▸ ACTIVITY
Everything in the records except the pictures must be copied out exactly.

▸ THE INPUT
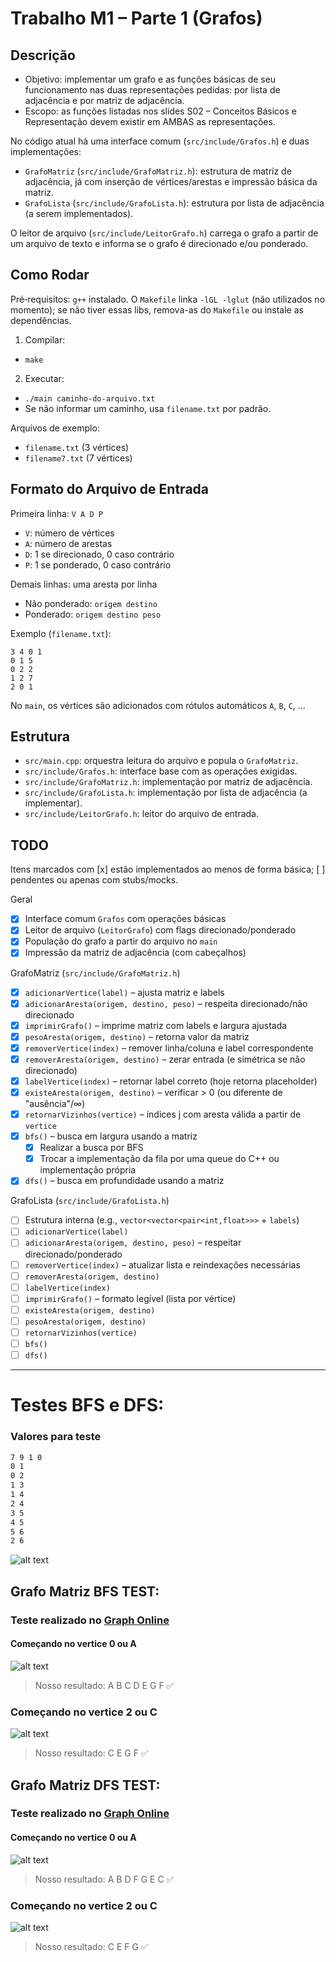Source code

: # Trabalho M1 – Parte 1 (Grafos)

## Descrição
- Objetivo: implementar um grafo e as funções básicas de seu funcionamento nas duas representações pedidas: por lista de adjacência e por matriz de adjacência.
- Escopo: as funções listadas nos slides S02 – Conceitos Básicos e Representação devem existir em AMBAS as representações.

No código atual há uma interface comum (`src/include/Grafos.h`) e duas implementações:
- `GrafoMatriz` (`src/include/GrafoMatriz.h`): estrutura de matriz de adjacência, já com inserção de vértices/arestas e impressão básica da matriz.
- `GrafoLista` (`src/include/GrafoLista.h`): estrutura por lista de adjacência (a serem implementados).

O leitor de arquivo (`src/include/LeitorGrafo.h`) carrega o grafo a partir de um arquivo de texto e informa se o grafo é direcionado e/ou ponderado.

## Como Rodar
Pré‑requisitos: `g++` instalado. O `Makefile` linka `-lGL -lglut` (não utilizados no momento); se não tiver essas libs, remova-as do `Makefile` ou instale as dependências.

1) Compilar:
- `make`

2) Executar:
- `./main caminho-do-arquivo.txt`
- Se não informar um caminho, usa `filename.txt` por padrão.

Arquivos de exemplo:
- `filename.txt` (3 vértices)
- `filename7.txt` (7 vértices)

## Formato do Arquivo de Entrada
Primeira linha: `V A D P`
- `V`: número de vértices
- `A`: número de arestas
- `D`: 1 se direcionado, 0 caso contrário
- `P`: 1 se ponderado, 0 caso contrário

Demais linhas: uma aresta por linha
- Não ponderado: `origem destino`
- Ponderado: `origem destino peso`

Exemplo (`filename.txt`):
```
3 4 0 1
0 1 5
0 2 2
1 2 7
2 0 1
```

No `main`, os vértices são adicionados com rótulos automáticos `A`, `B`, `C`, …

## Estrutura
- `src/main.cpp`: orquestra leitura do arquivo e popula o `GrafoMatriz`.
- `src/include/Grafos.h`: interface base com as operações exigidas.
- `src/include/GrafoMatriz.h`: implementação por matriz de adjacência.
- `src/include/GrafoLista.h`: implementação por lista de adjacência (a implementar).
- `src/include/LeitorGrafo.h`: leitor do arquivo de entrada.

## TODO
Itens marcados com [x] estão implementados ao menos de forma básica; [ ] pendentes ou apenas com stubs/mocks.

Geral
- [x] Interface comum `Grafos` com operações básicas
- [x] Leitor de arquivo (`LeitorGrafo`) com flags direcionado/ponderado
- [x] População do grafo a partir do arquivo no `main`
- [x] Impressão da matriz de adjacência (com cabeçalhos)

GrafoMatriz (`src/include/GrafoMatriz.h`)
- [x] `adicionarVertice(label)` – ajusta matriz e labels
- [x] `adicionarAresta(origem, destino, peso)` – respeita direcionado/não direcionado
- [x] `imprimirGrafo()` – imprime matriz com labels e largura ajustada
- [x] `pesoAresta(origem, destino)` – retorna valor da matriz
- [x] `removerVertice(index)` – remover linha/coluna e label correspondente
- [x] `removerAresta(origem, destino)` – zerar entrada (e simétrica se não direcionado)
- [x] `labelVertice(index)` – retornar label correto (hoje retorna placeholder)
- [x] `existeAresta(origem, destino)` – verificar > 0 (ou diferente de "ausência"/∞)
- [x] `retornarVizinhos(vertice)` – índices j com aresta válida a partir de `vertice`
- [x] `bfs()` – busca em largura usando a matriz
    - [x] Realizar a busca por BFS
    - [x] Trocar a implementação da fila por uma queue do C++ ou implementação própria
- [x] `dfs()` – busca em profundidade usando a matriz

GrafoLista (`src/include/GrafoLista.h`)
- [ ] Estrutura interna (e.g., `vector<vector<pair<int,float>>>` + `labels`)
- [ ] `adicionarVertice(label)`
- [ ] `adicionarAresta(origem, destino, peso)` – respeitar direcionado/ponderado
- [ ] `removerVertice(index)` – atualizar lista e reindexações necessárias
- [ ] `removerAresta(origem, destino)`
- [ ] `labelVertice(index)`
- [ ] `imprimirGrafo()` – formato legível (lista por vértice)
- [ ] `existeAresta(origem, destino)`
- [ ] `pesoAresta(origem, destino)`
- [ ] `retornarVizinhos(vertice)`
- [ ] `bfs()`
- [ ] `dfs()`

---
# Testes BFS e DFS:

### Valores para teste 

```txt
7 9 1 0
0 1
0 2
1 3
1 4
2 4
3 5
4 5
5 6
2 6
```
![alt text](.github/images/image-2.png)

## Grafo Matriz BFS TEST: 

### Teste realizado no [Graph Online](https://graphonline.top/)

#### Começando no vertice 0 ou A
![alt text](.github/images/image.png)
> Nosso resultado: A B C D E G F ✅

### Começando no vertice 2 ou C
![alt text](.github/images/image-1.png)
> Nosso resultado: C E G F ✅

## Grafo Matriz DFS TEST: 

### Teste realizado no [Graph Online](https://graphonline.top/)

#### Começando no vertice 0 ou A
![alt text](.github/images/image-3.png)
> Nosso resultado: A B D F G E C ✅

### Começando no vertice 2 ou C
![alt text](.github/images/image-4.png)
> Nosso resultado: C E F G ✅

▸ REPLY
Source code

: # Trabalho M1 – Parte 1 (Grafos)

## Descrição
- Objetivo: implementar um grafo e as funções básicas de seu funcionamento nas duas representações pedidas: por lista de adjacência e por matriz de adjacência.
- Escopo: as funções listadas nos slides S02 – Conceitos Básicos e Representação devem existir em AMBAS as representações.

No código atual há uma interface comum (`src/include/Grafos.h`) e duas implementações:
- `GrafoMatriz` (`src/include/GrafoMatriz.h`): estrutura de matriz de adjacência, já com inserção de vértices/arestas e impressão básica da matriz.
- `GrafoLista` (`src/include/GrafoLista.h`): estrutura por lista de adjacência (a serem implementados).

O leitor de arquivo (`src/include/LeitorGrafo.h`) carrega o grafo a partir de um arquivo de texto e informa se o grafo é direcionado e/ou ponderado.

## Como Rodar
Pré‑requisitos: `g++` instalado. O `Makefile` linka `-lGL -lglut` (não utilizados no momento); se não tiver essas libs, remova-as do `Makefile` ou instale as dependências.

1) Compilar:
- `make`

2) Executar:
- `./main caminho-do-arquivo.txt`
- Se não informar um caminho, usa `filename.txt` por padrão.

Arquivos de exemplo:
- `filename.txt` (3 vértices)
- `filename7.txt` (7 vértices)

## Formato do Arquivo de Entrada
Primeira linha: `V A D P`
- `V`: número de vértices
- `A`: número de arestas
- `D`: 1 se direcionado, 0 caso contrário
- `P`: 1 se ponderado, 0 caso contrário

Demais linhas: uma aresta por linha
- Não ponderado: `origem destino`
- Ponderado: `origem destino peso`

Exemplo (`filename.txt`):
```
3 4 0 1
0 1 5
0 2 2
1 2 7
2 0 1
```

No `main`, os vértices são adicionados com rótulos automáticos `A`, `B`, `C`, …

## Estrutura
- `src/main.cpp`: orquestra leitura do arquivo e popula o `GrafoMatriz`.
- `src/include/Grafos.h`: interface base com as operações exigidas.
- `src/include/GrafoMatriz.h`: implementação por matriz de adjacência.
- `src/include/GrafoLista.h`: implementação por lista de adjacência (a implementar).
- `src/include/LeitorGrafo.h`: leitor do arquivo de entrada.

## TODO
Itens marcados com [x] estão implementados ao menos de forma básica; [ ] pendentes ou apenas com stubs/mocks.

Geral
- [x] Interface comum `Grafos` com operações básicas
- [x] Leitor de arquivo (`LeitorGrafo`) com flags direcionado/ponderado
- [x] População do grafo a partir do arquivo no `main`
- [x] Impressão da matriz de adjacência (com cabeçalhos)

GrafoMatriz (`src/include/GrafoMatriz.h`)
- [x] `adicionarVertice(label)` – ajusta matriz e labels
- [x] `adicionarAresta(origem, destino, peso)` – respeita direcionado/não direcionado
- [x] `imprimirGrafo()` – imprime matriz com labels e largura ajustada
- [x] `pesoAresta(origem, destino)` – retorna valor da matriz
- [x] `removerVertice(index)` – remover linha/coluna e label correspondente
- [x] `removerAresta(origem, destino)` – zerar entrada (e simétrica se não direcionado)
- [x] `labelVertice(index)` – retornar label correto (hoje retorna placeholder)
- [x] `existeAresta(origem, destino)` – verificar > 0 (ou diferente de "ausência"/∞)
- [x] `retornarVizinhos(vertice)` – índices j com aresta válida a partir de `vertice`
- [x] `bfs()` – busca em largura usando a matriz
    - [x] Realizar a busca por BFS
    - [x] Trocar a implementação da fila por uma queue do C++ ou implementação própria
- [x] `dfs()` – busca em profundidade usando a matriz

GrafoLista (`src/include/GrafoLista.h`)
- [ ] Estrutura interna (e.g., `vector<vector<pair<int,float>>>` + `labels`)
- [ ] `adicionarVertice(label)`
- [ ] `adicionarAresta(origem, destino, peso)` – respeitar direcionado/ponderado
- [ ] `removerVertice(index)` – atualizar lista e reindexações necessárias
- [ ] `removerAresta(origem, destino)`
- [ ] `labelVertice(index)`
- [ ] `imprimirGrafo()` – formato legível (lista por vértice)
- [ ] `existeAresta(origem, destino)`
- [ ] `pesoAresta(origem, destino)`
- [ ] `retornarVizinhos(vertice)`
- [ ] `bfs()`
- [ ] `dfs()`

---
# Testes BFS e DFS:

### Valores para teste 

```txt
7 9 1 0
0 1
0 2
1 3
1 4
2 4
3 5
4 5
5 6
2 6
```
![alt text](.github/images/image-2.png)

## Grafo Matriz BFS TEST: 

### Teste realizado no [Graph Online](https://graphonline.top/)

#### Começando no vertice 0 ou A
![alt text](.github/images/image.png)
> Nosso resultado: A B C D E G F ✅

### Começando no vertice 2 ou C
![alt text](.github/images/image-1.png)
> Nosso resultado: C E G F ✅

## Grafo Matriz DFS TEST: 

### Teste realizado no [Graph Online](https://graphonline.top/)

#### Começando no vertice 0 ou A
![alt text](.github/images/image-3.png)
> Nosso resultado: A B D F G E C ✅

### Começando no vertice 2 ou C
![alt text](.github/images/image-4.png)
> Nosso resultado: C E F G ✅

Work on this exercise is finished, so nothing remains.